Market News

 June 26, 2013
In Keystone boost, U.S. study sees no added risk from Canada oil

 The Keystone XL pipeline got a boost on Tuesday as a landmark U.S.-mandated report said heavy Canadian oil is no more likely to cause pipeline leaks than other crudes, knocking back one of the biggest objections to the project.

Following a series of high-profile pipeline leaks over the past three years, environmental groups raised the alarm over the prospect that Canada's growing stream of heavy bitumen crude, which is diluted with light fuel to flow through pipelines, could corrode the lines due to its acid and mineral content.

But the National Research Council report, an eagerly awaited study that U.S. regulators were ordered to conduct by a 2011 pipeline safety law, said the oil mix flowing through U.S. pipelines for 30 years was no different in wear and tear on pipelines than other crude oils.

"There's nothing extraordinary about pipeline shipments of diluted bitumen to make them more likely than other crude oils to cause releases," said Mark Barteau, a chemical engineering professor at the University of Michigan. Barteau is the chairman of the committee that wrote the report, which confirmed earlier reports sponsored by industry.

The report reviewed pipeline leak statistics and consulted experts on pipeline failure mechanisms, and solicited comments from the public. The NRS is part of the National Academies, a group of private non-profit institutions that advise government on science, technology and health policy.

While the report might not put to rest debate over the safety and impact of importing more Canadian crude, it added to growing signs President Barack Obama is likely to finally approve construction of the line after a more than four year wait that has frustrated Canadian politicians and operator TransCanada Corp.

"I think it's harder to come up with reasons not to approve it than to approve it," said Sarah Emerson, director at Energy Security Analysis Inc in Boston. "Most people in the industry expect it to be a foregone conclusion."

Separately on Tuesday, Obama unveiled his most extensive initiatives yet aimed at combating climate change.

He offered no new insight on the outlook for Keystone XL, saying only that it must not "significantly exacerbate the problem of carbon pollution." He essentially repeated the findings of a preliminary State Department report in March that said the construction of Keystone would not drive more development of Canada's oil sands.


TransCanada Corp's Keystone XL pipeline, which would carry up to 830,000 barrels per day of Canadian and domestic oil to refineries along the U.S. Gulf Coast, was first proposed in 2008, but approval has been delayed several times due to a groundswell of criticism.

Tuesday's NRC report found no physical or chemical properties outside the range of other crude oils and no evidence that pipeline operators manage their systems any differently when transporting diluted bitumen, compared with other heavy crude, such as that from Mexico.

An analyst said the report likely obviates one of the objections to the pipeline, but stopped short of saying it was now more likely the Obama administration would ultimately approve the project. The main opposition to the Keystone pipeline has centered on carbon emissions from the energy intensive production of oil sands.

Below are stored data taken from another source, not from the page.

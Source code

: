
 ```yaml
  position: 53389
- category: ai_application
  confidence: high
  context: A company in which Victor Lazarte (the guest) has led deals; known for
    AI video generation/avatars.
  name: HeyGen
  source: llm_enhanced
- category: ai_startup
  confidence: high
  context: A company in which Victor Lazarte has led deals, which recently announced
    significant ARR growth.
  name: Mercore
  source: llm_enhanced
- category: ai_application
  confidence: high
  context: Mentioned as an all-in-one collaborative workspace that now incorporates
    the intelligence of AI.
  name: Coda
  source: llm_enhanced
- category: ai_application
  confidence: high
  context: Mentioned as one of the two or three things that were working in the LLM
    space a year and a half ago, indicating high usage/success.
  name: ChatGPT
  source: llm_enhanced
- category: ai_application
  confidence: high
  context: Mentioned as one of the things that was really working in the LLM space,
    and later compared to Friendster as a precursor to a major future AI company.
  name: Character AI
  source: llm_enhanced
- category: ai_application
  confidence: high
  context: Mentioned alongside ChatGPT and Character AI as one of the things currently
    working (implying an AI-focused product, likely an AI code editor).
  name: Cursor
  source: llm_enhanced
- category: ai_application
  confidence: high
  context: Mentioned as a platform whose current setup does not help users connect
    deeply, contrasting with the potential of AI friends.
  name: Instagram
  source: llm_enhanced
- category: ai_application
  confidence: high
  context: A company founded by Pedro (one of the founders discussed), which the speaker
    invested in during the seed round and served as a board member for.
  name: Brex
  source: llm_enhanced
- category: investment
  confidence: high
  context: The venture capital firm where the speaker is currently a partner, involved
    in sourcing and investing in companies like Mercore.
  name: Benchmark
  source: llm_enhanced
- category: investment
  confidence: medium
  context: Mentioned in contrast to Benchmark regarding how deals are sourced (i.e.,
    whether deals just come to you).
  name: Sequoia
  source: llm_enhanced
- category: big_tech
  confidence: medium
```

"No matter what the administration decides on Keystone they are going to be in for a lot of criticism," said Adele Morris, policy director of the climate and energy economics program at the Brookings Institution.

The State Department is reviewing more than 1 million public comments on a review of the Keystone pipeline before it issues a final environmental assessment of the project.

After the final report is issued, the State Department will determine whether Keystone is in the national interest, taking into account its impact on the economy. A final decision by the Obama administration is expected later this year or early next.

Industry groups said the report could push forward other projects as well.

"Clearly it will help ... not just Keystone, but any further pipeline expansions," said Greg Stringham, vice president of the Canadian Association of Petroleum Producers, which lobbies for the country's biggest oil companies.